Upon the return of the citation served, unless such person so
entitled to any portion of the estate, or some of them, or some
other person for them, shall execute such bond to the
satisfaction of the county court, such estate shall thereafter be
administered and settled under the direction of the county court
as other estates are required to be settled. If the bond is
executed and approved, the independent administration shall
proceed. Creditors of the estate may sue on such bond, and shall
be entitled to judgment thereon for the amount of their debt, or
they may have their action against those in possession of the
estate.
Acts 1955, 54th Leg., p. 88, ch. 55, eff. Jan. 1, 1956. Amended
by Acts 1977, 65th Leg., p. 1064, ch. 390, Sec. 5, eff. Sept. 1,
1977; Acts 1979, 66th Leg., p. 1750, ch. 713, Sec. 17, eff. Aug.
27, 1979.
Text of article effective until January 01, 2014
Sec. 149. REQUIRING INDEPENDENT EXECUTOR TO GIVE BOND. When it
has been provided by will, regularly probated, that an
independent executor appointed by such will shall not be required
to give bond for the management of the estate devised by such
will, the direction shall be observed, unless it be made to
appear at any time that such independent executor is mismanaging
the property, or has betrayed or is about to betray his trust, or
has in some other way become disqualified, in which case, upon
proper proceedings had for that purpose, as in the case of
executors or administrators acting under orders of the court,
such executor may be required to give bond.
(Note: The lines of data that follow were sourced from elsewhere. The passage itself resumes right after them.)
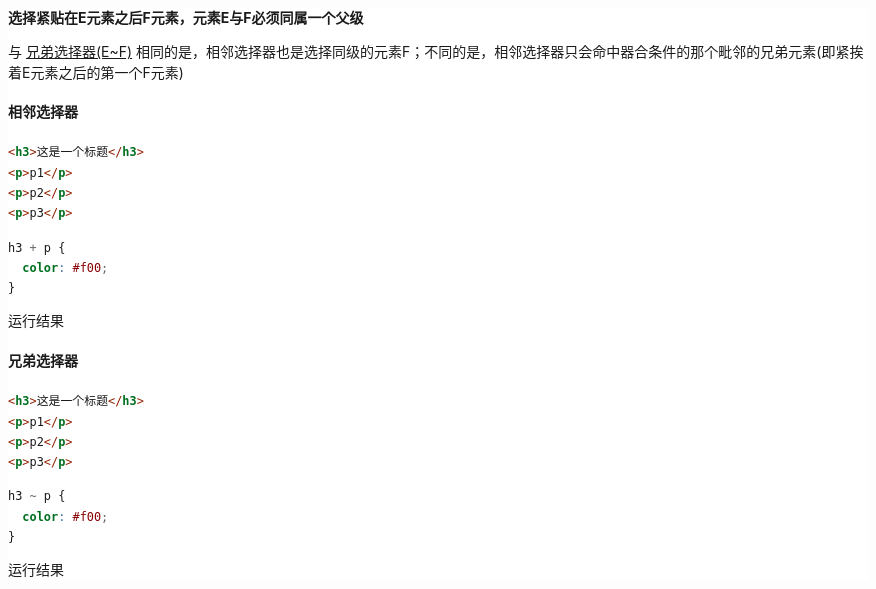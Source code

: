 **选择紧贴在E元素之后F元素，元素E与F必须同属一个父级**

与 [兄弟选择器(E~F)](#4) 相同的是，相邻选择器也是选择同级的元素F；不同的是，相邻选择器只会命中器合条件的那个毗邻的兄弟元素(即紧挨着E元素之后的第一个F元素)



#### **相邻选择器**

```html
<h3>这是一个标题</h3>
<p>p1</p>
<p>p2</p>
<p>p3</p>
```

```css
h3 + p {
  color: #f00;
}
```

运行结果

<iframe
  class="output-iframe"
  scrolling="no"
  frameborder="0"
  src="css-handbook/example/selectors/relationship/6.html"
>
  浏览器不支持iframe
</iframe>

#### **兄弟选择器**

```html
<h3>这是一个标题</h3>
<p>p1</p>
<p>p2</p>
<p>p3</p>
```

```css
h3 ~ p {
  color: #f00;
}
```

运行结果

<iframe
  class="output-iframe"
  scrolling="no"
  frameborder="0"
  src="css-handbook/example/selectors/relationship/7.html"
>
  浏览器不支持iframe
</iframe>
Acts 1955, 54th Leg., p. 88, ch. 55, eff. Jan. 1, 1956.
Text of article effective until January 01, 2014
Sec. 149A. ACCOUNTING. (a) Interested Person May Demand
Accounting. At any time after the expiration of fifteen months
from the date that an independent administration was created and
the order appointing an independent executor was entered by the
county court, any person interested in the estate may demand an
accounting from the independent executor. The independent
executor shall thereupon furnish to the person or persons making
the demand an exhibit in writing, sworn and subscribed by the
independent executor, setting forth in detail:
1. The property belonging to the estate which has come into his
hands as executor.
2. The disposition that has been made of such property.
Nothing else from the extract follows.